Knight Foundation School of Computing and Information Sciences
Boyuan Guan is a Ph.D. candidate in the Knight Foundation School of Computing and Information Sciences at Florida International University. Boyuan works with Dr. Liting Hu, conducting research in system optimization for big data applications. Boyuan is also the Lead Developer of the FIU GIS Center. Boyuan has led the design and research works of the intelligent recommendation library system dpSmart and published the paper “dpSmart: A Flexible Group Based Recommendation Framework for Digital Repository Systems” in the IEEE BIG DATA CONFERENCE in 2019. Boyuan is also involved in several CaaS system optimization and big data streaming optimization studies like “Exploiting the Spam Correlations in Scalable Online Social Spam Detection” and “Towards Adaptive Replication for Hot/Cold Blocks in HDFS using MemCached”. Boyuan is currently leading the system design and architect works for the project Security and Research Hub which U.S. Southern Command funds.
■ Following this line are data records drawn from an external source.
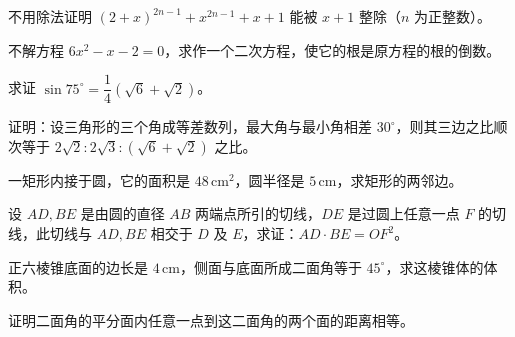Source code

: 

\begin{question}
不用除法证明 $(2+x)^{2n-1}+x^{2n-1}+x+1$ 能被 $x+1$ 整除（$n$ 为正整数）。

\end{question}
\begin{question}
不解方程 $6x^2-x-2=0$，求作一个二次方程，使它的根是原方程的根的倒数。

\end{question}
\begin{question}
求证 $\sin 75^\circ=\dfrac14\left(\sqrt6+\sqrt2\right)$。

\end{question}
\begin{question}
证明：设三角形的三个角成等差数列，最大角与最小角相差 $30^\circ$，则其三边之比顺次等于 $2\sqrt2:2\sqrt3:(\sqrt6+\sqrt2)$ 之比。

\end{question}
\begin{question}
一矩形内接于圆，它的面积是 $48\,\text{cm}^2$，圆半径是 $5\,\text{cm}$，求矩形的两邻边。

\end{question}
\begin{question}
设 $AD,BE$ 是由圆的直径 $AB$ 两端点所引的切线，$DE$ 是过圆上任意一点 $F$ 的切线，此切线与 $AD,BE$ 相交于 $D$ 及 $E$，求证：$AD\cdot BE=OF^2$。

\end{question}
\begin{question}
正六棱锥底面的边长是 $4\,\text{cm}$，侧面与底面所成二面角等于 $45^\circ$，求这棱锥体的体积。

\end{question}
\begin{question}
证明二面角的平分面内任意一点到这二面角的两个面的距离相等。

\end{question}
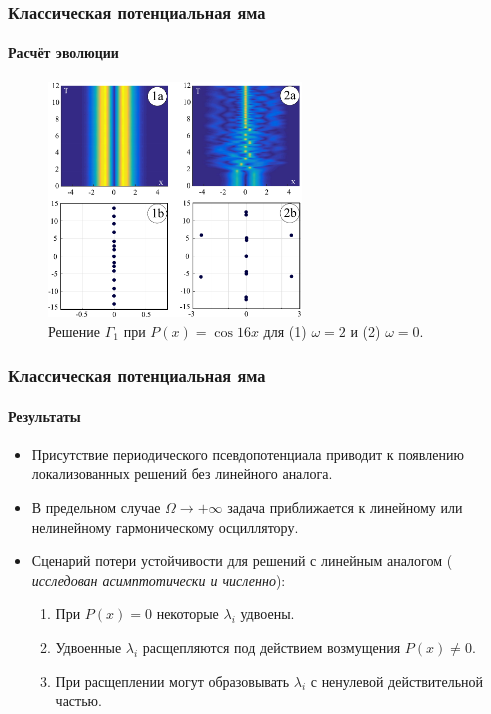 \documentclass [10pt] {beamer}
\begin{document}
\begin{frame}
	\frametitle{Классическая потенциальная яма}
	\framesubtitle{Расчёт эволюции}
	
	\begin{figure}
		\includegraphics[width=0.6\textwidth]{pic/evolution.pdf}
		\caption{Решение $\Gamma_1$ при $P(x) = \cos 16 x$ для {\color{ceruleanblue} (1)} $\omega = 2$ и {\color{ceruleanblue} (2)} $\omega = 0$.}
		\label{pic:evolution}
	\end{figure}
\end{frame}

\begin{frame}
	\frametitle{Классическая потенциальная яма}
	\framesubtitle{Результаты}
	
	\begin{itemize}
		\item Присутствие периодического псевдопотенциала приводит к появлению локализованных решений без линейного аналога.
		\item В предельном случае $\Omega \to +\infty$ задача приближается к линейному или нелинейному гармоническому осциллятору.
		\item Сценарий потери устойчивости для решений с линейным аналогом ({\it {\color{ceruleanblue} исследован асимптотически и численно}}):
		\begin{enumerate}
			\item При $P(x) = 0$ некоторые $\lambda_i$ удвоены.
			\item Удвоенные $\lambda_i$ расщепляются под действием возмущения $P(x) \neq 0$.
			\item При расщеплении могут образовывать $\lambda_i$ с ненулевой действительной частью.
		\end{enumerate}
	\end{itemize}
\end{frame}
\end{document}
In Hybrid Cloud computing environments, computing resources and distributed storage spaces are supplied through multiple cloud computing providers and mixed in both private and public cloud environments. The big data streaming applications workflows often need to be implemented across multiple provider resources, where copious amounts of data are collected, processed, and stored. Current Hybrid Cloud implementations are bottlenecked with problems as 1) the overall resources are not transparent in the implemented environment, 2) the placement between the application tasks and the resources are not optimized, 3) existing orchestration mechanisms are tied to the specific cloud. This proposal proposes a flexible framework for the big data streaming application to gain optimized performance in the Hybrid Cloud environment. Google Kubernetes and Containers as a Service (CaaS) architecture is utilized to break the barriers between the different cloud providers. A Particle Swarm Optimization (PSO) based placement optimization algorithm is adopted and customized to implement as an additional tier for container placement optimization. We also establish a solid environment for the evaluation of the framework. We use two different common types of streaming data, sensors dataset and social media dataset as the input. We use Apache Kafka, Storm, and Hadoop as the data collectors, processors, and storages applications. The experiment framework is implement in a Hybrid Cloud environment consist of the local data center, Amazon AWS EMR&S3, and Google Engine (GE). Kubernetes is implemented as the centralized container management tool.